I’m not sure exactly when the Philadelphia 76ers are supposed to start winning games. Saturday’s loss to the Spurs pushed the 76ers to 0-10 for the second straight season. Last year’s 76ers needed didn’t win until their 18th game en route to an 18-64 finish. It was the second year under Sam Hinkie and his Process, and the second year his Sixers failed to win 20 games. If things go according to plan again this year, it will be three such seasons in a row for the laughingstock of the NBA.
The utterly hopeless Sixers have been the greatest symbol of the tanking that is so en vogue in professional sports right now. In baseball, as Evan Drellich discussed and reported in detail for the Houston Chronicle, last year’s success stories in Houston and Chicago are adding fuel to the tanking fire. The Brewers with former Astros executive David Stearns at the helm could be among the next wave of teams to undertake the strategy.

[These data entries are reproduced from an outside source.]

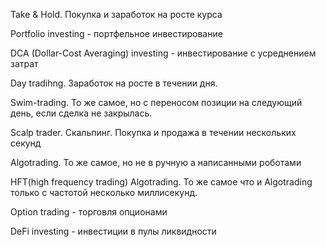 Take & Hold. Покупка и заработок на росте курса

Portfolio investing - портфельное инвестирование

DCA (Dollar-Cost Averaging) investing - инвестирование с усреднением затрат

Day tradihng. Заработок на росте в течении дня.

Swim-trading. То же самое, но с переносом позиции на следующий день, если сделка не закрылась.

Scalp trader. Скальпинг. Покупка и продажа в течении нескольких секунд

Algotrading. То же самое, но не в ручную а написанными роботами

HFT(high frequency trading) Algotrading. То же самое что и Algotrading только с частотой несколько миллисекунд.

Option trading - торговля опционами

DeFi investing - инвестиции в пулы ликвидности 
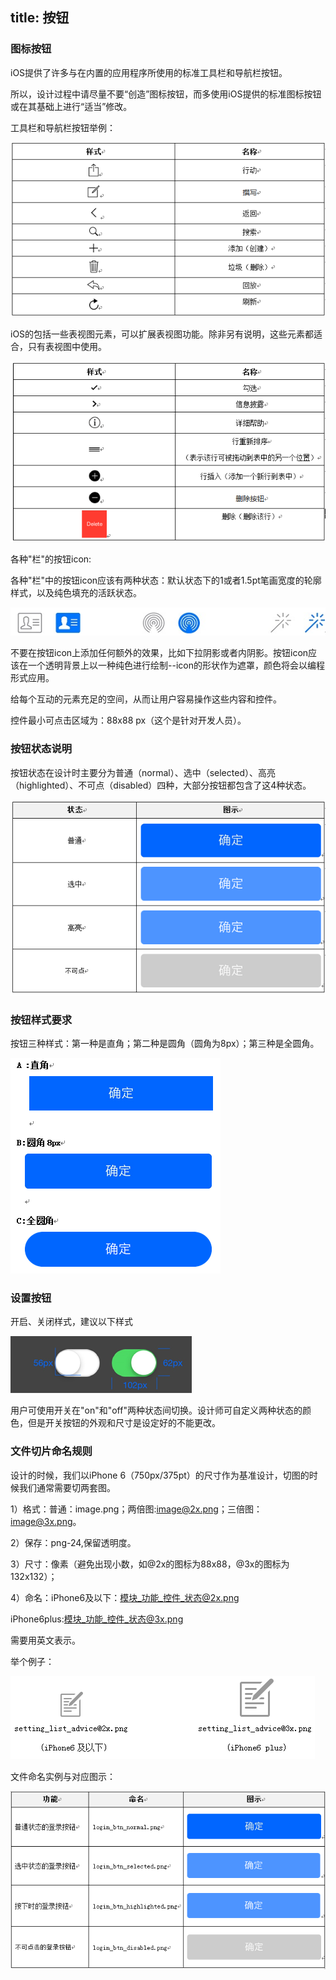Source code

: title: 按钮
---

### 图标按钮

iOS提供了许多与在内置的应用程序所使用的标准工具栏和导航栏按钮。

所以，设计过程中请尽量不要“创造”图标按钮，而多使用iOS提供的标准图标按钮或在其基础上进行“适当”修改。

工具栏和导航栏按钮举例：

![按钮](index/toolchart.png)

iOS的包括一些表视图元素，可以扩展表视图功能。除非另有说明，这些元素都适合，只有表视图中使用。

![按钮](index/toolchart2.png)

各种"栏"的按钮icon:

各种"栏"中的按钮icon应该有两种状态：默认状态下的1或者1.5pt笔画宽度的轮廓样式，以及纯色填充的活跃状态。

![按钮](index/toolchart3.png)

不要在按钮icon上添加任何额外的效果，比如下拉阴影或者内阴影。按钮icon应该在一个透明背景上以一种纯色进行绘制--icon的形状作为遮罩，颜色将会以编程形式应用。

给每个互动的元素充足的空间，从而让用户容易操作这些内容和控件。

控件最小可点击区域为：88x88 px（这个是针对开发人员）。

### 按钮状态说明

按钮状态在设计时主要分为普通（normal）、选中（selected）、高亮（highlighted）、不可点（disabled）四种，大部分按钮都包含了这4种状态。

![按钮](index/button1.png)

### 按钮样式要求

按钮三种样式：第一种是直角；第二种是圆角（圆角为8px）；第三种是全圆角。

![按钮](index/button2.png)

### 设置按钮

开启、关闭样式，建议以下样式

![按钮](index/button3.png)

用户可使用开关在"on"和"off"两种状态间切换。设计师可自定义两种状态的颜色，但是开关按钮的外观和尺寸是设定好的不能更改。

### 文件切片命名规则

设计的时候，我们以iPhone 6（750px/375pt）的尺寸作为基准设计，切图的时候我们通常需要切两套图。

1）格式：普通：image.png；两倍图:image@2x.png；三倍图：image@3x.png。

2）保存：png-24,保留透明度。

3）尺寸：像素（避免出现小数，如@2x的图标为88x88，@3x的图标为132x132）；

4）命名：iPhone6及以下：模块_功能_控件_状态@2x.png

iPhone6plus:模块_功能_控件_状态@3x.png

需要用英文表示。

举个例子：

![按钮](index/button4.png)

文件命名实例与对应图示：

![按钮](index/button5.png)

It’s hard to argue with how good the Astros and Cubs got so quickly. It’s also hard to make an argument for bad teams going wild in the free-agent market. Deals like Carlos Lee’s six-year, $100 million and other ill-advised free agent signings (see also: Woody Williams, Pedro Feliz, Kazuo Matsui) were responsible for the Astros becoming a 100-loss team in the first place. Moral victories are no good if they take away from the resources to build a future, and bad contracts hurt doubly on teams already light on talent, money, or both.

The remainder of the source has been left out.